With a Democratic majority in both bodies of the state legislature, there is no reason Jealous’ campaign is overly ambitious. Advancing compassionate, social democratic legislation cannot be dismissed as infeasible if the Democratic Party is going to claim to represent working people.

The ideal of bipartisanship is troubling when applied to national politics as well. Though the two major parties represent a narrow political spectrum, the Democrats are at least grounded in the political center, while the Republicans have moved dramatically to the right.

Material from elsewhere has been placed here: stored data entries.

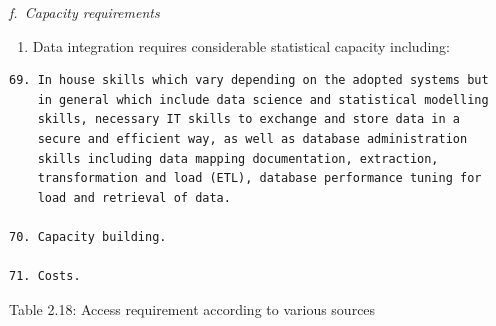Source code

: \documentclass[
]{article}
\providecommand{\tightlist}{%
  \setlength{\itemsep}{0pt}\setlength{\parskip}{0pt}}
\begin{document}
\emph{f.~Capacity requirements}

\begin{enumerate}
\def\labelenumi{\arabic{enumi}.}
\setcounter{enumi}{211}
\tightlist
\item
  Data integration requires considerable statistical capacity
  including:
\end{enumerate}

\begin{verbatim}
69. In house skills which vary depending on the adopted systems but
    in general which include data science and statistical modelling
    skills, necessary IT skills to exchange and store data in a
    secure and efficient way, as well as database administration
    skills including data mapping documentation, extraction,
    transformation and load (ETL), database performance tuning for
    load and retrieval of data.

70. Capacity building.

71. Costs.
\end{verbatim}

Table 2.18: Access requirement according to various sources
\end{document}
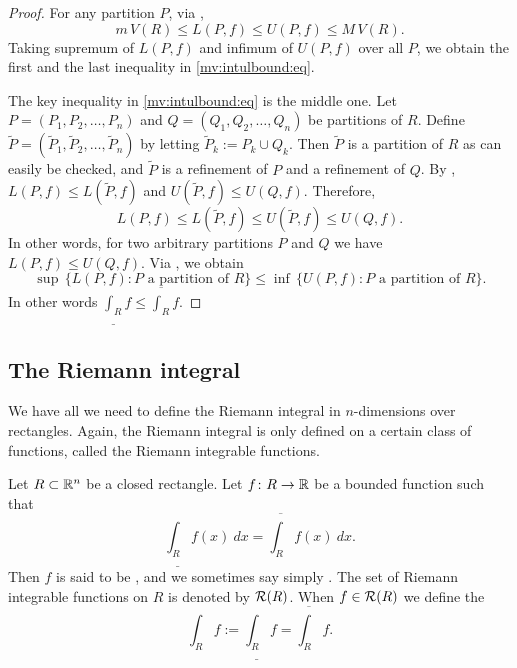 \begin{proof}
For any partition $P$, via ,
\begin{equation*}
m\,V(R) \leq L(P,f) \leq U(P,f) \leq M\,V(R).
\end{equation*}
Taking supremum of $L(P,f)$ and infimum of $U(P,f)$ over all $P$,
we obtain the first and the last inequality in
\eqref{mv:intulbound:eq}.

The key inequality in
\eqref{mv:intulbound:eq}
is the middle one.
Let $P=(P_1,P_2,\ldots,P_n)$ and
$Q=(Q_1,Q_2,\ldots,Q_n)$
be partitions of $R$.  Define 
$\widetilde{P} = ( \widetilde{P}_1,\widetilde{P}_2,\ldots,\widetilde{P}_n )$
by letting
$\widetilde{P}_k := P_k \cup Q_k$.
Then $\widetilde{P}$ is a partition of $R$ as can easily be checked,
and $\widetilde{P}$ is a refinement of $P$ and a refinement of $Q$.
By ,
$L(P,f) \leq L(\widetilde{P},f)$ and
$U(\widetilde{P},f) \leq U(Q,f)$.  Therefore,
\begin{equation*}
L(P,f) \leq L(\widetilde{P},f) \leq U(\widetilde{P},f) \leq U(Q,f) .
\end{equation*}
In other words, for two arbitrary partitions $P$ and $Q$ we have
$L(P,f) \leq U(Q,f)$.  
Via ,
we obtain
\begin{equation*}
\sup \, \bigl\{ L(P,f) : \text{$P$ a partition of $R$} \bigl\}
\leq
\inf \, \bigl\{ U(P,f) : \text{$P$ a partition of $R$} \bigl\} .
\end{equation*}
In other words $\underline{\int_R} f \leq \overline{\int_R} f$.
\end{proof}

\subsection{The Riemann integral}

We have all we need to
define the Riemann integral in $n$-dimensions over rectangles.
Again, the Riemann
integral is only defined on a certain class of functions, called the
Riemann integrable functions.

\begin{defn}
Let $R \subset {\mathbb{R}}^n$ be a closed rectangle.
Let $f \colon R \to {\mathbb{R}}$ be a bounded function such that
\begin{equation*}
\underline{\int_R} f(x)~dx = \overline{\int_R} f(x)~dx .
\end{equation*}
Then $f$ is said to be \emph{},
and we sometimes say simply \emph{}.
The set of Riemann integrable functions on $R$ is denoted
by ${\mathcal{R}}(R)$.  When $f \in {\mathcal{R}}(R)$ we define
the \emph{}
\begin{equation*}
\int_R f := 
\underline{\int_R} f = \overline{\int_R} f .
\end{equation*}
\end{defn}

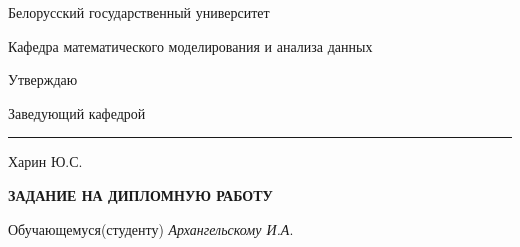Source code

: \documentclass[a4papper,11pt]{report}
\begin{document}
    \begin{center}
        Белорусский государственный университет

        \vspace{2em}

        Кафедра математического моделирования и анализа данных

        \vspace{2em}

        \begin{minipage}[h]{0.7\textwidth}
        Утверждаю

        Заведующий кафедрой \rule{3cm}{0.4pt} Харин Ю.С.
        \end{minipage}

        \vspace{2em}

        \textbf{\Large{ЗАДАНИЕ НА ДИПЛОМНУЮ РАБОТУ}}
    \end{center}

    \vspace{2em}

    Обучающемуся(студенту) \textit{Архангельскому И.А}.
\end{document}
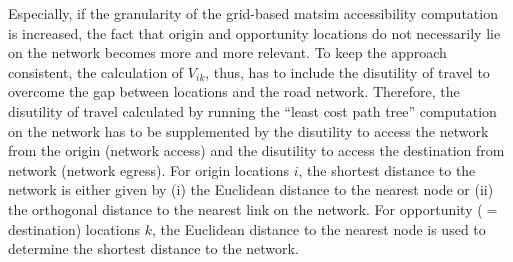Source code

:Especially, if the granularity of the grid-based \gls{matsim} accessibility computation is increased, the fact that 
origin and opportunity locations do not necessarily lie on the network becomes more and more relevant. To keep the 
approach consistent, the calculation of $V_{ik}$, thus, has to include the disutility of travel to overcome the gap 
between locations and the road network. Therefore, the disutility of travel calculated by running the ``least cost 
path tree'' computation on the network has to be supplemented by the disutility to access the network from the origin 
(network access) and the disutility to access the destination from network (network egress). For origin locations $i$, 
the shortest distance to the network is either given by (i) the Euclidean distance to the nearest node or (ii) the 
orthogonal distance to the nearest link on the network.
For opportunity ($=$ destination) locations $k$, the Euclidean distance to the nearest node is used to determine
the shortest distance to the network.

%


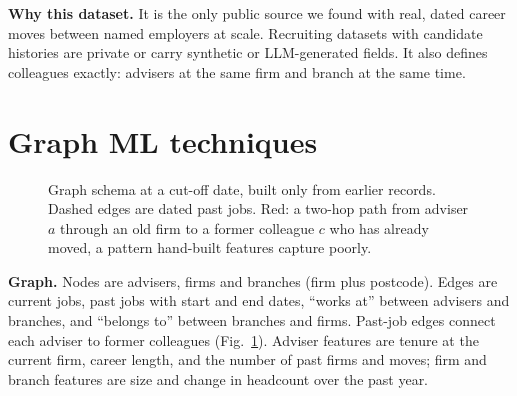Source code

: \documentclass{article}
\begin{document}
\textbf{Why this dataset.} It is the only public source we found with real, dated career moves between named employers at scale. Recruiting datasets with candidate histories are private or carry synthetic or LLM-generated fields. It also defines colleagues exactly: advisers at the same firm and branch at the same time.

\section{Graph ML techniques}

\begin{figure}[t]
  \centering
  \caption{Graph schema at a cut-off date, built only from earlier records. Dashed edges are dated past jobs. Red: a two-hop path from adviser $a$ through an old firm to a former colleague $c$ who has already moved, a pattern hand-built features capture poorly.}
  \label{fig:schema}
\end{figure}

\textbf{Graph.} Nodes are advisers, firms and branches (firm plus postcode). Edges are current jobs, past jobs with start and end dates, ``works at'' between advisers and branches, and ``belongs to'' between branches and firms. Past-job edges connect each adviser to former colleagues (Fig.~\ref{fig:schema}). Adviser features are tenure at the current firm, career length, and the number of past firms and moves; firm and branch features are size and change in headcount over the past year.
\end{document}

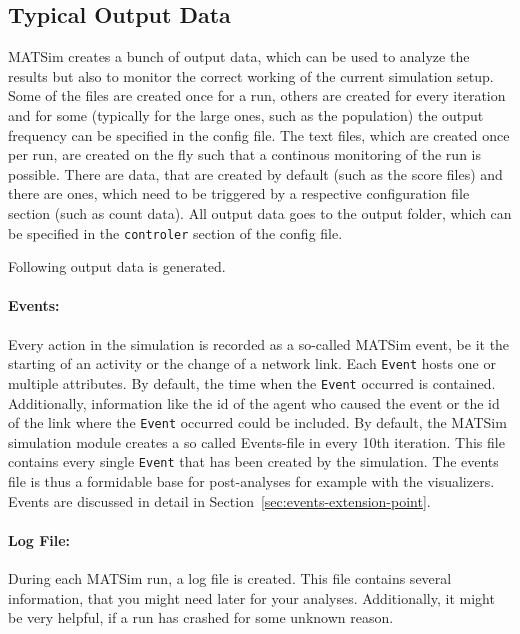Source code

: \subsection{Typical Output Data}
\label{sec:outputdata}
MATSim creates a bunch of output data, which can be used to analyze the results but also to monitor the correct working of the current simulation setup. Some of the files are created once for a run, others are created for every iteration and for some (typically for the large ones, such as the population) the output frequency can be specified in the config file. The text files, which are created once per run, are created on the fly such that a continous monitoring of the run is possible. There are data, that are created by default (such as the score files) and there are ones, which need to be triggered by a respective configuration file section (such as count data). All output data goes to the output folder, which can be specified in the \lstinline|controler| section of the config file.

Following output data is generated.

\paragraph{Events:} Every action in the simulation is recorded as a so-called MATSim event, be it the starting of an activity or the change of a network link. Each \lstinline|Event| hosts one or multiple attributes. By default, the time when the \lstinline|Event| occurred is contained. Additionally, information like the id of the agent who caused the event or the id of the link where the \lstinline|Event| occurred could be included.  By default, the MATSim simulation module creates a so called Events-file in every 10th iteration. This file contains every single \lstinline|Event| that has been created by the simulation. The events file is thus a formidable base for post-analyses for example with the visualizers. Events are discussed in detail in Section~\ref{sec:events-extension-point}.

\paragraph{Log File:}
During each MATSim run, a log file is created. This file contains several information, that you might need later for your analyses. Additionally, it might be very helpful, if a run has crashed for some unknown reason. 

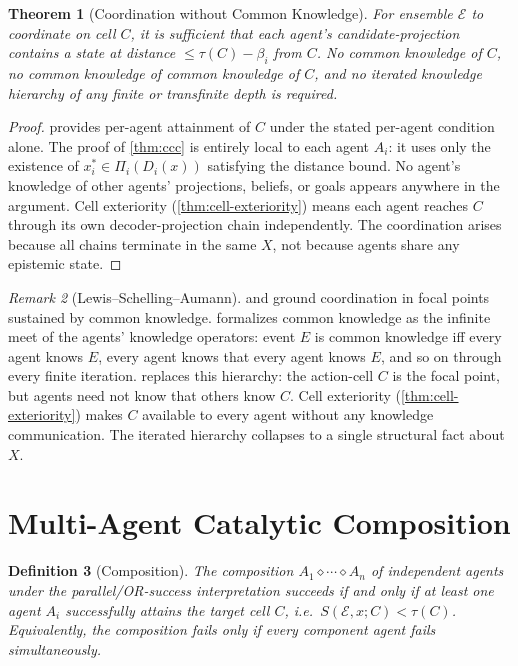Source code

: \documentclass[twocolumn,11pt,a4paper]{article}
\newtheorem{theorem}{Theorem}[section]
\newtheorem{definition}[theorem]{Definition}
\theoremstyle{remark}
\newtheorem{remark}[theorem]{Remark}
\newcommand{\tol}{\tau}
\newcommand{\Compose}{\diamond}           %
\newcommand{\Ens}{\mathcal{E}}            %
\begin{document}
\begin{theorem}[Coordination without Common Knowledge]
\label{thm:no-ck}
For ensemble $\Ens$ to coordinate on cell $C$, it is sufficient that each
agent's candidate-projection contains a state at distance $\le \tol(C) -
\beta_i$ from $C$.  No common knowledge of $C$, no common knowledge of
common knowledge of $C$, and no iterated knowledge hierarchy of any finite
or transfinite depth is required.
\end{theorem}
\begin{proof}
 provides per-agent attainment of $C$ under the stated
per-agent condition alone.  The proof of \cref{thm:ccc} is entirely
local to each agent $A_i$: it uses only the existence of $x_i^* \in
\Pi_i(D_i(x))$ satisfying the distance bound.  No agent's knowledge of
other agents' projections, beliefs, or goals appears anywhere in the
argument.  Cell exteriority (\cref{thm:cell-exteriority}) means each
agent reaches $C$ through its own decoder-projection chain independently.
The coordination arises because all chains terminate in the same $X$, not
because agents share any epistemic state.
\end{proof}

\begin{remark}[Lewis--Schelling--Aumann]
\label{rem:lsa}
\citet{lewis1969} and \citet{schelling1960} ground coordination in focal
points sustained by common knowledge.  \citet{aumann1976} formalizes common
knowledge as the infinite meet of the agents' knowledge operators: event $E$
is common knowledge iff every agent knows $E$, every agent knows that every
agent knows $E$, and so on through every finite iteration.
 replaces this hierarchy: the action-cell $C$ is the focal
point, but agents need not know that others know $C$.  Cell exteriority
(\cref{thm:cell-exteriority}) makes $C$ available to every agent without any
knowledge communication.  The iterated hierarchy collapses to a single
structural fact about $X$.
\end{remark}

\section{Multi-Agent Catalytic Composition}
\label{sec:composition}

\begin{definition}[Composition]
\label{def:composition}
The \emph{composition} $A_1 \Compose \cdots \Compose A_n$ of independent
agents under the \emph{parallel/OR-success} interpretation succeeds if and
only if at least one agent $A_i$ successfully attains the target cell $C$,
i.e.\ $S(\Ens, x; C) < \tol(C)$.  Equivalently, the composition fails only
if every component agent fails simultaneously.
\end{definition}
\end{document}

In 1954, Dwight Eisenhower — the most popular postwar Republican president, according to Gallup — said, “Should any political polarized_parties.pngparty attempt to abolish Social Security, unemployment insurance, and eliminate labor laws and farm programs, you would not hear of that party again in our political history. There is a tiny splinter group, of course, that believes you can do these things.” That “tiny splinter group” effectively controls the Republican Party of today, which stands for greatly shrinking welfare programs and weakening organized labor toward the point of obsolescence.

The election of representatives who will engage in bipartisan cooperation legitimizes the rightward shift of not only the GOP, but American politics in general. For instance, Bernie Sanders and his ilk — who often accept the misnomer of “democratic socialists” — merely espouse the progress of the New Deal. They are considered the far left of contemporary American politics, when last century they would have been part of the establishment Democratic Party.

Rather than admiring the vague ideal of the two parties getting along better, it is far more desirable — at least for those concerned with the needs of ordinary people — to work to reorient the entire political spectrum back toward the left. When a platform mainly concerned with expanding the social safety net and combating inequality isn’t considered radical and impractical, we could begin to imagine egalitarian change.

Earlier this year, Luke Savage highlighted some of the historical consequences of bipartisanship in Current Affairs. The now-infamous PATRIOT Act, which granted the government far-reaching rights to surveil its citizens, passed 98-1 in the Senate and 357-66 in the House. The Iraq Resolution authorized military force in Iraq and passed with support from both parties. And Democrats and Republicans came together in 1964 to approve the Gulf of Tonkin Resolution, which passed both chambers with a total of two dissenting votes and served as the basis for waging the Vietnam War.

If this is what reaching across the aisle looks like, it’s safe to say we need to hold our representatives to a much better standard.